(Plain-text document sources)
* * * * *

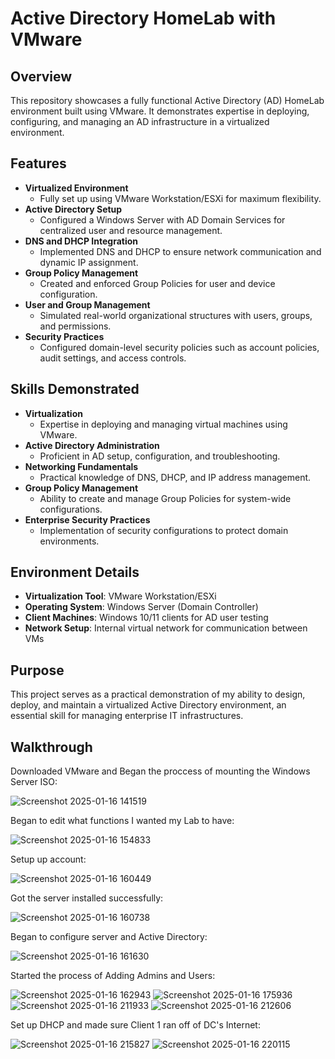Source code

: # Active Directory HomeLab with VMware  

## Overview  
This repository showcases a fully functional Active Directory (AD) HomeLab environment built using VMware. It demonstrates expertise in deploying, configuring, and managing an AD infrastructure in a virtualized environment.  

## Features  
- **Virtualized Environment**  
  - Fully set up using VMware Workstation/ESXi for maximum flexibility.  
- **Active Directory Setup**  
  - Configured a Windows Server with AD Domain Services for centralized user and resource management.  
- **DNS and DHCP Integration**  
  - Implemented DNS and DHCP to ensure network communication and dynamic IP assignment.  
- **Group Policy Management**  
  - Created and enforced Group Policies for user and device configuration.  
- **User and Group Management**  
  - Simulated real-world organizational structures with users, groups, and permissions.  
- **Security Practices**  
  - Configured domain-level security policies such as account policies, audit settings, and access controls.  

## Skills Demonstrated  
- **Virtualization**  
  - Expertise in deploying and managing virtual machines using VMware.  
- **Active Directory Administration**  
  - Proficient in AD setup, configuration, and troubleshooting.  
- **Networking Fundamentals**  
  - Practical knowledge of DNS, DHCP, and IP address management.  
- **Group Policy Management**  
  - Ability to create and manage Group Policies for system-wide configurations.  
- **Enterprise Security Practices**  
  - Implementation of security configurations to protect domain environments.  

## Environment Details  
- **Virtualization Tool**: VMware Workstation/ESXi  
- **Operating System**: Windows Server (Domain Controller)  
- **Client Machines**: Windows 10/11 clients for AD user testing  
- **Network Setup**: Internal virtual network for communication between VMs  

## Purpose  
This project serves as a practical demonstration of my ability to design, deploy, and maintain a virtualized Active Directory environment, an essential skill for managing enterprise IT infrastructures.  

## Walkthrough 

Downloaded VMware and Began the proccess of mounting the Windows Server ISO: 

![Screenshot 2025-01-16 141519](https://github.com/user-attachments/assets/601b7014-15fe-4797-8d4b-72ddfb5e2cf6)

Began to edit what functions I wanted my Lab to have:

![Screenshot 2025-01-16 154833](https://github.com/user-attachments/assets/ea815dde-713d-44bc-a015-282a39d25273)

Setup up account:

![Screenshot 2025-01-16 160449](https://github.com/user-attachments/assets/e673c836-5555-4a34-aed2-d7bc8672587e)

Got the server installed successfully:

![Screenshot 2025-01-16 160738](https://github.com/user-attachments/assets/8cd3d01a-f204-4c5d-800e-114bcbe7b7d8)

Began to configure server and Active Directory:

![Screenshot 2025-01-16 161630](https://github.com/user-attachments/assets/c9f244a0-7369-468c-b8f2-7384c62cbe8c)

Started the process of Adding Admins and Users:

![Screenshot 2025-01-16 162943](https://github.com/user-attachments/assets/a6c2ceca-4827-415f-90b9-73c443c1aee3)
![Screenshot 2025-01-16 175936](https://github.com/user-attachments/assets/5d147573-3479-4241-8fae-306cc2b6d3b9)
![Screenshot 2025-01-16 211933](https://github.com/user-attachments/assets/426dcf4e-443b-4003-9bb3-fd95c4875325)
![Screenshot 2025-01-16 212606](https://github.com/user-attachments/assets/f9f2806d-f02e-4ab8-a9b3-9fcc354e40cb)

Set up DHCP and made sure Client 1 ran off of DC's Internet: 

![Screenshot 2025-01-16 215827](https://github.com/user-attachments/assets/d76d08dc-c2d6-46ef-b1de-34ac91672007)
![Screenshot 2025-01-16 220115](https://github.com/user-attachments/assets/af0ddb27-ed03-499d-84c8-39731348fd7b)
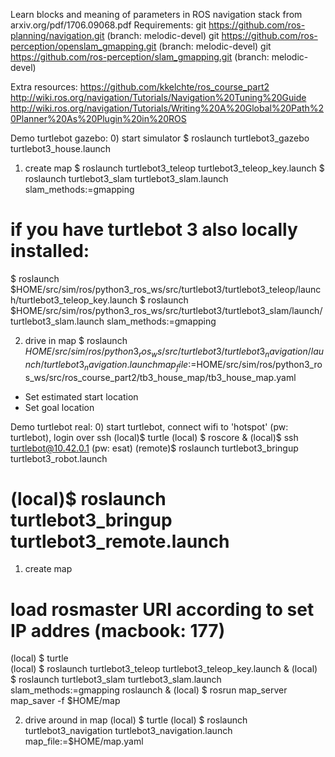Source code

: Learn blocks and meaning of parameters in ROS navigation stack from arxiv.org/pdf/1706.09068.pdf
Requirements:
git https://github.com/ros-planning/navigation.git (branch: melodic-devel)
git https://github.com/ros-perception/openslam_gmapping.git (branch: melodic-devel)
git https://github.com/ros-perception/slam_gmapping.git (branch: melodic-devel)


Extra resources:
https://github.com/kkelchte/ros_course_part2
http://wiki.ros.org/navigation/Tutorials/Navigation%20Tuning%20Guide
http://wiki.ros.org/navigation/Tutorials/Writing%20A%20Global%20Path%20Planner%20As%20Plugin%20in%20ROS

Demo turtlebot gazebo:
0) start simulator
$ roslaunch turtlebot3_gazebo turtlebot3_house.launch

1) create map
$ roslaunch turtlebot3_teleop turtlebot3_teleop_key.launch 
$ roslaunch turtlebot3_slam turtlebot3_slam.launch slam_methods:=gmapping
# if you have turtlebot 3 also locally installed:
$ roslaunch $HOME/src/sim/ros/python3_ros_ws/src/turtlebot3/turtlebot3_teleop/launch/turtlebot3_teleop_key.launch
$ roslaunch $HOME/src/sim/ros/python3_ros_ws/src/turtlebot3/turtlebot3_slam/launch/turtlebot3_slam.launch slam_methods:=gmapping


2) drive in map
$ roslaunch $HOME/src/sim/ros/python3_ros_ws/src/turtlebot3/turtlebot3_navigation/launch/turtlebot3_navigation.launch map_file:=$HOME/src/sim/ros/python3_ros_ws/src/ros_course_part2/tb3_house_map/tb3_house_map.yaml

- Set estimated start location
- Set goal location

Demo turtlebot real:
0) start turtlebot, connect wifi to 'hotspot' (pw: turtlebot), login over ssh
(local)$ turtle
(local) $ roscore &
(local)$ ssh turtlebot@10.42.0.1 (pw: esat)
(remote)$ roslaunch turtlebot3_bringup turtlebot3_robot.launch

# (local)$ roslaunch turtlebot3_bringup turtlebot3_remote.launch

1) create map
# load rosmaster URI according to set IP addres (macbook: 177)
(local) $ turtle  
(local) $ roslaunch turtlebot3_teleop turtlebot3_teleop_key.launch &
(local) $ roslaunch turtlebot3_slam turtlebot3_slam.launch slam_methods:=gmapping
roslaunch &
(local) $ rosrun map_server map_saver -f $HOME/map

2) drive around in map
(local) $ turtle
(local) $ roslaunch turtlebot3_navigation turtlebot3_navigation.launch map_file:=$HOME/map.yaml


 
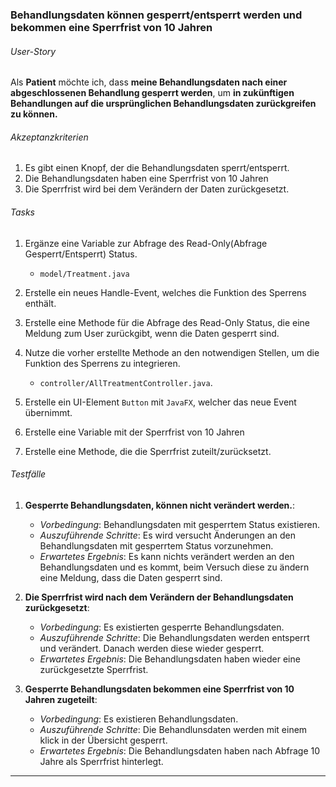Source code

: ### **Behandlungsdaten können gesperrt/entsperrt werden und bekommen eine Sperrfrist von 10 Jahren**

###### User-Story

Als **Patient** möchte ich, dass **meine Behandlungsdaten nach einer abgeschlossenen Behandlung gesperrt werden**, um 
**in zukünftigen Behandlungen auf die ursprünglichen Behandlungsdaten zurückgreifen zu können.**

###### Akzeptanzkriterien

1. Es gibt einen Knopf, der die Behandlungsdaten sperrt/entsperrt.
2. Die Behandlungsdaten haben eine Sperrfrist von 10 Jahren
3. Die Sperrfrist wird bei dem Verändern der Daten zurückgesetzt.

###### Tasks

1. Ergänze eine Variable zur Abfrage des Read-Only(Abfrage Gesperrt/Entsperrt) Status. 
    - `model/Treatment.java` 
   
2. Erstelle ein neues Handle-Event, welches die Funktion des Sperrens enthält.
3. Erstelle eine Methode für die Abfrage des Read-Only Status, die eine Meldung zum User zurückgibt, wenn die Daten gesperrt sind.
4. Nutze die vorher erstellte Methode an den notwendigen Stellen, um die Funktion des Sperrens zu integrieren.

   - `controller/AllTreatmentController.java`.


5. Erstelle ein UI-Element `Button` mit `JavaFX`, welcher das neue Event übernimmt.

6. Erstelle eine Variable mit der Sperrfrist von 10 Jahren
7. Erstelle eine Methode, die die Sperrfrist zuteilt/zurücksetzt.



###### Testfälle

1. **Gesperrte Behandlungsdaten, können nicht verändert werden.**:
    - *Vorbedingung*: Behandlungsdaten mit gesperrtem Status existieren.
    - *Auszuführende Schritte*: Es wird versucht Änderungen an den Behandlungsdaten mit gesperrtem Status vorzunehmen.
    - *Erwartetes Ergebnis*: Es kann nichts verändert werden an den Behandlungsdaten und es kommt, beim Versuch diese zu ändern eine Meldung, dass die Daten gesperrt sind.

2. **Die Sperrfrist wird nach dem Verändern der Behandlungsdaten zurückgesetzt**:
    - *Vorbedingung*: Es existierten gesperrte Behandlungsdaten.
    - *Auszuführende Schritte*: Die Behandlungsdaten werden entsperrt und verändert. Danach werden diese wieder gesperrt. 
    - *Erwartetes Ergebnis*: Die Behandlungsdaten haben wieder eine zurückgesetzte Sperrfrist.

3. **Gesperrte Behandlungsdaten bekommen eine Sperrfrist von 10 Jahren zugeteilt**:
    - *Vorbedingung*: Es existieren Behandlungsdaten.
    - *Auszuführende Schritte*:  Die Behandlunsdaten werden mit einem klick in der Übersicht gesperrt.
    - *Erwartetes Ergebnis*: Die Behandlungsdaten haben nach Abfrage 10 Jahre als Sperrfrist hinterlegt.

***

* * * * *

— TASK BRIEF —
Each line that includes the string "Ergebnis" should be copied from the data.

— ANSWER TO THIS EXERCISE —
    - *Erwartetes Ergebnis*: Es kann nichts verändert werden an den Behandlungsdaten und es kommt, beim Versuch diese zu ändern eine Meldung, dass die Daten gesperrt sind.
    - *Erwartetes Ergebnis*: Die Behandlungsdaten haben wieder eine zurückgesetzte Sperrfrist.
    - *Erwartetes Ergebnis*: Die Behandlungsdaten haben nach Abfrage 10 Jahre als Sperrfrist hinterlegt.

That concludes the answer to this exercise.